### [YOUR INSTRUCTIONS]
The required output is a number: how many lines of the data below include the string "runtime".

-- EXTRACTED DATA follows --

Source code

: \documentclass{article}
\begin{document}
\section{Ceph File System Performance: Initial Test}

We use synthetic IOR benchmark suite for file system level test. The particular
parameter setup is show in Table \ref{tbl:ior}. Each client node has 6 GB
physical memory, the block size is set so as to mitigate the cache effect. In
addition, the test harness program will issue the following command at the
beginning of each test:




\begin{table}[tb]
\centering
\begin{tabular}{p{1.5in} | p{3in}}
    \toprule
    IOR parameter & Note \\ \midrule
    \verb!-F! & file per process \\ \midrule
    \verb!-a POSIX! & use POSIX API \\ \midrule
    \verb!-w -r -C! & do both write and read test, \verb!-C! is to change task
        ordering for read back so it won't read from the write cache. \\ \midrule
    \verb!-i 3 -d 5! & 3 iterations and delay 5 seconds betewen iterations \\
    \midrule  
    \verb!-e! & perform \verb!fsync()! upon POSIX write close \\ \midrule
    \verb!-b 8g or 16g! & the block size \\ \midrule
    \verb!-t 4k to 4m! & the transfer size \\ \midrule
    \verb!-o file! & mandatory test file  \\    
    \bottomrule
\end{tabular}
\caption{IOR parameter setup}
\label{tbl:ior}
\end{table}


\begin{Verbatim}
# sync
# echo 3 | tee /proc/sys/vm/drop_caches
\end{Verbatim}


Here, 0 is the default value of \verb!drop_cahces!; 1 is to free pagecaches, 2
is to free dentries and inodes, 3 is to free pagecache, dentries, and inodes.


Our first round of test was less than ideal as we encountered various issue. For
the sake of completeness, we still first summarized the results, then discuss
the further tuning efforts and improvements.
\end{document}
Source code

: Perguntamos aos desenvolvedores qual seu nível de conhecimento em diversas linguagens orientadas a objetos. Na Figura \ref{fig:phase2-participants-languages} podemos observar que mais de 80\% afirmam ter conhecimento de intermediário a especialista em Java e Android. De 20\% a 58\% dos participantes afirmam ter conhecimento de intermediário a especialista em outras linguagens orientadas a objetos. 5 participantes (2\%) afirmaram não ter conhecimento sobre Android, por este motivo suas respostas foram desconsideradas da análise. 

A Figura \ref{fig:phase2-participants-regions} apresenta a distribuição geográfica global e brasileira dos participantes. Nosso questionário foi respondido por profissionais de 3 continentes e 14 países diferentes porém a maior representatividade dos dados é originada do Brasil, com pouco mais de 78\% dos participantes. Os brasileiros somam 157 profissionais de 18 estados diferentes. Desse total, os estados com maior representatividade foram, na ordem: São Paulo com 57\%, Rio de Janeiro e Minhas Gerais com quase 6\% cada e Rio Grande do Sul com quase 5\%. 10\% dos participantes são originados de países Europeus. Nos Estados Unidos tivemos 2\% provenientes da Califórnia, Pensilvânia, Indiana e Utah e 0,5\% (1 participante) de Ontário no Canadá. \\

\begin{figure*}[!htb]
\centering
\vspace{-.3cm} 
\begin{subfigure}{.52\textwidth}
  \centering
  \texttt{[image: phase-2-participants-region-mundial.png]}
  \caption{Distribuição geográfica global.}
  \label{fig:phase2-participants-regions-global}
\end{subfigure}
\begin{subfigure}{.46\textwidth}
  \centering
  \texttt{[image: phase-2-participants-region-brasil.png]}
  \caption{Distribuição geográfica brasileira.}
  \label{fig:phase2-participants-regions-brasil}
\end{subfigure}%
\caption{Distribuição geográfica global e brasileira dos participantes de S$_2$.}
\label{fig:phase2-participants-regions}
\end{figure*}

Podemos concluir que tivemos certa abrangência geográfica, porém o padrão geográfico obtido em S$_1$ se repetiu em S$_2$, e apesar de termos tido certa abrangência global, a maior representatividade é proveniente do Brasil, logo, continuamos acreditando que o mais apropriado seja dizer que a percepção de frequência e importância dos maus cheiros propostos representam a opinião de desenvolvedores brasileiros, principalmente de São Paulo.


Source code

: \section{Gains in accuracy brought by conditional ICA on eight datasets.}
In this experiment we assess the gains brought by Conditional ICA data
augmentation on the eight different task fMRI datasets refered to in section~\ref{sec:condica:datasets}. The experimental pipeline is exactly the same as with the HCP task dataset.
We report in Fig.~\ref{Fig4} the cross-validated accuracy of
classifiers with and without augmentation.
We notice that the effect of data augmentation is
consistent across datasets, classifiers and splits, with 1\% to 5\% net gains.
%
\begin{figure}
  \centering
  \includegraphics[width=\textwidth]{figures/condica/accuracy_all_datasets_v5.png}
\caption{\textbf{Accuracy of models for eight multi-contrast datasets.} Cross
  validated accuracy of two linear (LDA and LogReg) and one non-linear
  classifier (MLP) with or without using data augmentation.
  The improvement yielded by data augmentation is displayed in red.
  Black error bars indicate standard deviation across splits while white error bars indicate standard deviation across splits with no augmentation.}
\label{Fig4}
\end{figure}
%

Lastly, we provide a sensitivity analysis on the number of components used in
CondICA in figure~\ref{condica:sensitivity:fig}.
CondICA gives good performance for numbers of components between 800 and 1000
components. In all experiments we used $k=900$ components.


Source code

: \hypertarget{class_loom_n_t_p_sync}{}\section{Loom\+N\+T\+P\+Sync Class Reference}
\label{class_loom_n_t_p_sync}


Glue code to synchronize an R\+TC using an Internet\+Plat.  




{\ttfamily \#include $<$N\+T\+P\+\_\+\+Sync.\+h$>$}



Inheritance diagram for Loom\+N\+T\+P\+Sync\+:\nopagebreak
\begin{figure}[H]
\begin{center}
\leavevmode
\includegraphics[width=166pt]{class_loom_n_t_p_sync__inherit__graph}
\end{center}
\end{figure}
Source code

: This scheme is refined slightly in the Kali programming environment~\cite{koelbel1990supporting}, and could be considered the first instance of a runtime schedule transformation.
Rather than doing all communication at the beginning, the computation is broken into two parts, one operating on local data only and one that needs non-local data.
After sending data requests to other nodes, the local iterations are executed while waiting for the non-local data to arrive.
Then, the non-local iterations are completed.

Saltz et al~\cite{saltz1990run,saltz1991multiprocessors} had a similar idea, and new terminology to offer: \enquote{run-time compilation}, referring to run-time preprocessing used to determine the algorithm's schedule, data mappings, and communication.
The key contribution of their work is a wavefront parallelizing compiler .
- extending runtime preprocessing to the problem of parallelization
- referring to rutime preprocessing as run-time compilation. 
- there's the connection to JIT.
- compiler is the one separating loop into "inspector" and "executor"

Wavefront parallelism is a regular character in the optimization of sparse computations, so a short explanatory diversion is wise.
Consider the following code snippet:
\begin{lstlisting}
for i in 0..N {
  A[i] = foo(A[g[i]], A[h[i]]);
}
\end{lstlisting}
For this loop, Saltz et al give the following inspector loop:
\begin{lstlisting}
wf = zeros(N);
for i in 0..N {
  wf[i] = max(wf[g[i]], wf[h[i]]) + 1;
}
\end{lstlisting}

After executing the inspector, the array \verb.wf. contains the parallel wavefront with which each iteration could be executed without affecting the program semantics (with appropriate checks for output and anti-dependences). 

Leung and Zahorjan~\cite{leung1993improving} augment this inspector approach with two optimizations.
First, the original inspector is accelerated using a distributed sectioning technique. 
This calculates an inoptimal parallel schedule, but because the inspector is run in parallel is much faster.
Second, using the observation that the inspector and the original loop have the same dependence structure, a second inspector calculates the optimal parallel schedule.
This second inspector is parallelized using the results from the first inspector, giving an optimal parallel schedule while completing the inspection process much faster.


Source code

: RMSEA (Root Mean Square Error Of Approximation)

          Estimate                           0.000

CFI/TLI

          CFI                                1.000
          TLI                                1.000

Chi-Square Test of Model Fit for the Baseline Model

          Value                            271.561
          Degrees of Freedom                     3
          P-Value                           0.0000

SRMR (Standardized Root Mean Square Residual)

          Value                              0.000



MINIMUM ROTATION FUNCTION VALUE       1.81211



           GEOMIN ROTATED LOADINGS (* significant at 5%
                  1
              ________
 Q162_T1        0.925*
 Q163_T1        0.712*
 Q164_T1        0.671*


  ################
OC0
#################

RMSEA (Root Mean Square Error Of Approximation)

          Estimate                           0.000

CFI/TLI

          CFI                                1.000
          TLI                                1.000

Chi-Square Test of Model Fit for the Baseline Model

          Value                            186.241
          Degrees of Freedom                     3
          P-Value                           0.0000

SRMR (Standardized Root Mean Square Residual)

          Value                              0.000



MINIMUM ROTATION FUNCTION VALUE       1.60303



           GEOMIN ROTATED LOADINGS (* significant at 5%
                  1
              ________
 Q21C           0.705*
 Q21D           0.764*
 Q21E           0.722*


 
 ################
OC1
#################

-- EXTRACTED DATA concluded --

### [SOLUTION TO THIS EXERCISE]
2